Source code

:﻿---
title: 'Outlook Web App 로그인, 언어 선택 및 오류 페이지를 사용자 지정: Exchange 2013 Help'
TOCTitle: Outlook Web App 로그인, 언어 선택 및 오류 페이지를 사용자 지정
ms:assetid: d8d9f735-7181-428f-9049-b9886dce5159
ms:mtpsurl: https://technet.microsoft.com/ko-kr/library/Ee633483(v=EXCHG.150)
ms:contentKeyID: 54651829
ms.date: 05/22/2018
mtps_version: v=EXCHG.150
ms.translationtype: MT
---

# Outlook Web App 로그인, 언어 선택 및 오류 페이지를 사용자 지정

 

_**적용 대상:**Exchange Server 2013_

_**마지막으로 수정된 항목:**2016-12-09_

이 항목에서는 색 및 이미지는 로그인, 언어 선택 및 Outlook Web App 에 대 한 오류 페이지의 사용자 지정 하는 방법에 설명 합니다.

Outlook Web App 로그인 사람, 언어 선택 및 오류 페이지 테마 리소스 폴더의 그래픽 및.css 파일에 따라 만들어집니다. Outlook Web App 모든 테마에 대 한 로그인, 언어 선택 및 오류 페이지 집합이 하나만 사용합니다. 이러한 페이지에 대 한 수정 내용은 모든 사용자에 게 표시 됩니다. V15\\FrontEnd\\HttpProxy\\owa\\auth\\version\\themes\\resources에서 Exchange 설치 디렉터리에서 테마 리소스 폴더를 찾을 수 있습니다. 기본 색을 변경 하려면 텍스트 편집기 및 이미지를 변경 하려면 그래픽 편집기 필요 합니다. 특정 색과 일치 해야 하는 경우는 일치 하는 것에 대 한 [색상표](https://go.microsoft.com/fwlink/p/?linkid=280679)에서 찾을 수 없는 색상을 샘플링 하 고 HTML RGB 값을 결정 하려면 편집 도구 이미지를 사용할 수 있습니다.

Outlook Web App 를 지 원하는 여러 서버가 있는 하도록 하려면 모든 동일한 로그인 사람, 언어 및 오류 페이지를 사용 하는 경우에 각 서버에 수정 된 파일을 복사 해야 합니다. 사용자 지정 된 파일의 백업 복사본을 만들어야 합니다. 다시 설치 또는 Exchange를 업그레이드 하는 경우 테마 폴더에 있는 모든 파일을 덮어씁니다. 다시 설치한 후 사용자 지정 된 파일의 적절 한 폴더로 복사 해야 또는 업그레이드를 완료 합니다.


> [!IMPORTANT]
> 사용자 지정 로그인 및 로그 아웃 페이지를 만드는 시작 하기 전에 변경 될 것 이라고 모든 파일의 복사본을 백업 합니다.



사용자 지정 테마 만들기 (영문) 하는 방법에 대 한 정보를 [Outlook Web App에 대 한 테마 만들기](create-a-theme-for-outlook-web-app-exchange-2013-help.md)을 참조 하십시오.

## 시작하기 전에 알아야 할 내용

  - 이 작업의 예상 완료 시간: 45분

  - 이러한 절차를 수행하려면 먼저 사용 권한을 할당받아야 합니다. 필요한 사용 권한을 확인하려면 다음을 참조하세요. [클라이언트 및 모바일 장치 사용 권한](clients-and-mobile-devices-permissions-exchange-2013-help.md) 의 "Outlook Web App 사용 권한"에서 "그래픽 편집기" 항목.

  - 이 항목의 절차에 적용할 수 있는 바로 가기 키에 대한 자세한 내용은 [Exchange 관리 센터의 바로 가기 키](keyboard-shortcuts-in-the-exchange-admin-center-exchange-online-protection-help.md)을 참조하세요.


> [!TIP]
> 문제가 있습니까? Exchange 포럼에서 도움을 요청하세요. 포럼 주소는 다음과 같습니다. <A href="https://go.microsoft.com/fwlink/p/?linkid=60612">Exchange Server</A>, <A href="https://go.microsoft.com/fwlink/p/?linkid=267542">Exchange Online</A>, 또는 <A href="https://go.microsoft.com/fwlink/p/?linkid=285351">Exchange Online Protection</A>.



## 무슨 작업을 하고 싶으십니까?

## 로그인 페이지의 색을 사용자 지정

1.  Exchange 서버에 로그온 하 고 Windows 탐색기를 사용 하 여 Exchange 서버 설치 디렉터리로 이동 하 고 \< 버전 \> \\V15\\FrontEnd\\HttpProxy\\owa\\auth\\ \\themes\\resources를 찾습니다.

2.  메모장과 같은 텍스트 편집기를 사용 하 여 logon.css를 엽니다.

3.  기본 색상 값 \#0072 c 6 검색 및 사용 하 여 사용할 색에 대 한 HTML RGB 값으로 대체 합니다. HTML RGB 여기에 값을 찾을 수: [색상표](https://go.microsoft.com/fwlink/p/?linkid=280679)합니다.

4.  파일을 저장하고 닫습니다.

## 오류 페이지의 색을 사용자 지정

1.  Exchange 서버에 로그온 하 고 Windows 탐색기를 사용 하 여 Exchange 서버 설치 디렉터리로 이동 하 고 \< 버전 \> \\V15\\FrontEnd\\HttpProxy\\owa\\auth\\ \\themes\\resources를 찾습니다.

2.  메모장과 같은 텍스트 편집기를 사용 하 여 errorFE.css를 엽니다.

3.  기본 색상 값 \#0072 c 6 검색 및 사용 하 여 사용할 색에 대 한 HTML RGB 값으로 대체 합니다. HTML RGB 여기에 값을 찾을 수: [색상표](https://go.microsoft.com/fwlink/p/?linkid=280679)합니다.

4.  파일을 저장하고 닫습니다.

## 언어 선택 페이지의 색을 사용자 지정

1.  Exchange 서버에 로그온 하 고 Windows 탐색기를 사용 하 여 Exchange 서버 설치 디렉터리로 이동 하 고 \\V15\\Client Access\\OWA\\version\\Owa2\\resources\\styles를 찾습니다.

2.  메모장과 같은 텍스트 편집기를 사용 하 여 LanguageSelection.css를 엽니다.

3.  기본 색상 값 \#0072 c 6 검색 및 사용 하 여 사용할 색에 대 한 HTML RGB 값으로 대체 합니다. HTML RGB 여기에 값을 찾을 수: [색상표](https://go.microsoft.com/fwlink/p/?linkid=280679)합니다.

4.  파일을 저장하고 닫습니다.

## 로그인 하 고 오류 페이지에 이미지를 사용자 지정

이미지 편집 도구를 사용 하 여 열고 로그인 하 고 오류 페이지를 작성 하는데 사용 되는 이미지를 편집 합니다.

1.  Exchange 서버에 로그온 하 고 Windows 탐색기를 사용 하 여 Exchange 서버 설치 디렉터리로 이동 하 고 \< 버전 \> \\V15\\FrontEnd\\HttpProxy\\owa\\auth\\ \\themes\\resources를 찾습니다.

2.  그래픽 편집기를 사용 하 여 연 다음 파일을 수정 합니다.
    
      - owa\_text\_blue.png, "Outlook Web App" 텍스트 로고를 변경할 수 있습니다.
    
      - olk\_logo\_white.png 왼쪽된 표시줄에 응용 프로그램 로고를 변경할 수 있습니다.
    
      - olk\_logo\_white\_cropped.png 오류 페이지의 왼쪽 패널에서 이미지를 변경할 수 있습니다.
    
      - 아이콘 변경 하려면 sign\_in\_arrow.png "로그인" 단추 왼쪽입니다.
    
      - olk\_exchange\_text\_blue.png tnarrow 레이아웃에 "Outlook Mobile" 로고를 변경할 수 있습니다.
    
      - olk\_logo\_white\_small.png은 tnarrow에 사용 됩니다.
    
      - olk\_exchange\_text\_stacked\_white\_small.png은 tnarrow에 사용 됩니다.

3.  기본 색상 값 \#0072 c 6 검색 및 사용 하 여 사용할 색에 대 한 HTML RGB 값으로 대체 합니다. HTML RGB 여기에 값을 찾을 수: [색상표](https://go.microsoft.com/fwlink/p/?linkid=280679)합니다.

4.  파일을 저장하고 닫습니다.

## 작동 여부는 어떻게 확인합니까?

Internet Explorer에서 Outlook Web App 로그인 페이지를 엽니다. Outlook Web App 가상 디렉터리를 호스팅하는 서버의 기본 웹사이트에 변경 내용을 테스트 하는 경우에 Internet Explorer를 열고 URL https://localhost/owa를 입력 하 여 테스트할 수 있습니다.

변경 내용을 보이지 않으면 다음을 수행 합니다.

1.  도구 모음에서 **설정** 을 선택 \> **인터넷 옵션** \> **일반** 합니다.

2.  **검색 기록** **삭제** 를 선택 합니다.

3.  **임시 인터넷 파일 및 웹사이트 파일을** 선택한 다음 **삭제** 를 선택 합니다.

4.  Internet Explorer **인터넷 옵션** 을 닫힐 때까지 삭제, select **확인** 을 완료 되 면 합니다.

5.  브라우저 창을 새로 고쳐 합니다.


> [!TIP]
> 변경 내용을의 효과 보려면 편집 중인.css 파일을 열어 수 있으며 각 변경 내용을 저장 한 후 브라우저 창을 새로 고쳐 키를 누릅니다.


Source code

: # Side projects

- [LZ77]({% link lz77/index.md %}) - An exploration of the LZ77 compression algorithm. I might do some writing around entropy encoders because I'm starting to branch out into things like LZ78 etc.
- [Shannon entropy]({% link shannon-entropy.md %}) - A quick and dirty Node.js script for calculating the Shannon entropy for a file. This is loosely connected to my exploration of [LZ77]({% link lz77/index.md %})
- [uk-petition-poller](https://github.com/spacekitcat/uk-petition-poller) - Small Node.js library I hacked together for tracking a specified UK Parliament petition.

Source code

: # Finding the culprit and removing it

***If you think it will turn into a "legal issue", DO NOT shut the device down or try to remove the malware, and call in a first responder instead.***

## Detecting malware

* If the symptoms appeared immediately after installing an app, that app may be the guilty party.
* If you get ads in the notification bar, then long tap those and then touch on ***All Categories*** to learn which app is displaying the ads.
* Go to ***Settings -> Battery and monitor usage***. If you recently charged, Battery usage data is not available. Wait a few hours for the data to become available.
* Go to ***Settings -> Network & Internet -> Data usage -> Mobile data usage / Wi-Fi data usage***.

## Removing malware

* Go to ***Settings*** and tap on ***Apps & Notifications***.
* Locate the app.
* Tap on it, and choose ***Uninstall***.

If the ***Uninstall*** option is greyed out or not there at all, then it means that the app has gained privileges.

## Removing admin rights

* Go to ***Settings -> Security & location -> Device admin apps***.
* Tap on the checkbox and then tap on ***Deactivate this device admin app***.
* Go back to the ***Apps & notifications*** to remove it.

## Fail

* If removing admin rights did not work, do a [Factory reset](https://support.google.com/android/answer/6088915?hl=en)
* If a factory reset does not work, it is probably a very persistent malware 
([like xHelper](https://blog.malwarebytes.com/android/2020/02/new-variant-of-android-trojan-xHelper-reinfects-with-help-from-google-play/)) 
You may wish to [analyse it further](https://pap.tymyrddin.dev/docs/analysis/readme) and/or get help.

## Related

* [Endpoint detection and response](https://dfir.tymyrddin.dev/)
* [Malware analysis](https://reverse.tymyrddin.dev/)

-- -- --

§ Task objective
Retype the entries above exactly, but only from the line containing "## 언어 선택 페이지의 색을 사용자 지정" through the line containing "- olk\_exchange\_text\_stacked\_white\_small.png은 tnarrow에", both included.

§ Your response
## 언어 선택 페이지의 색을 사용자 지정

1.  Exchange 서버에 로그온 하 고 Windows 탐색기를 사용 하 여 Exchange 서버 설치 디렉터리로 이동 하 고 \\V15\\Client Access\\OWA\\version\\Owa2\\resources\\styles를 찾습니다.

2.  메모장과 같은 텍스트 편집기를 사용 하 여 LanguageSelection.css를 엽니다.

3.  기본 색상 값 \#0072 c 6 검색 및 사용 하 여 사용할 색에 대 한 HTML RGB 값으로 대체 합니다. HTML RGB 여기에 값을 찾을 수: [색상표](https://go.microsoft.com/fwlink/p/?linkid=280679)합니다.

4.  파일을 저장하고 닫습니다.

## 로그인 하 고 오류 페이지에 이미지를 사용자 지정

이미지 편집 도구를 사용 하 여 열고 로그인 하 고 오류 페이지를 작성 하는데 사용 되는 이미지를 편집 합니다.

1.  Exchange 서버에 로그온 하 고 Windows 탐색기를 사용 하 여 Exchange 서버 설치 디렉터리로 이동 하 고 \< 버전 \> \\V15\\FrontEnd\\HttpProxy\\owa\\auth\\ \\themes\\resources를 찾습니다.

2.  그래픽 편집기를 사용 하 여 연 다음 파일을 수정 합니다.
    
      - owa\_text\_blue.png, "Outlook Web App" 텍스트 로고를 변경할 수 있습니다.
    
      - olk\_logo\_white.png 왼쪽된 표시줄에 응용 프로그램 로고를 변경할 수 있습니다.
    
      - olk\_logo\_white\_cropped.png 오류 페이지의 왼쪽 패널에서 이미지를 변경할 수 있습니다.
    
      - 아이콘 변경 하려면 sign\_in\_arrow.png "로그인" 단추 왼쪽입니다.
    
      - olk\_exchange\_text\_blue.png tnarrow 레이아웃에 "Outlook Mobile" 로고를 변경할 수 있습니다.
    
      - olk\_logo\_white\_small.png은 tnarrow에 사용 됩니다.
    
      - olk\_exchange\_text\_stacked\_white\_small.png은 tnarrow에 사용 됩니다.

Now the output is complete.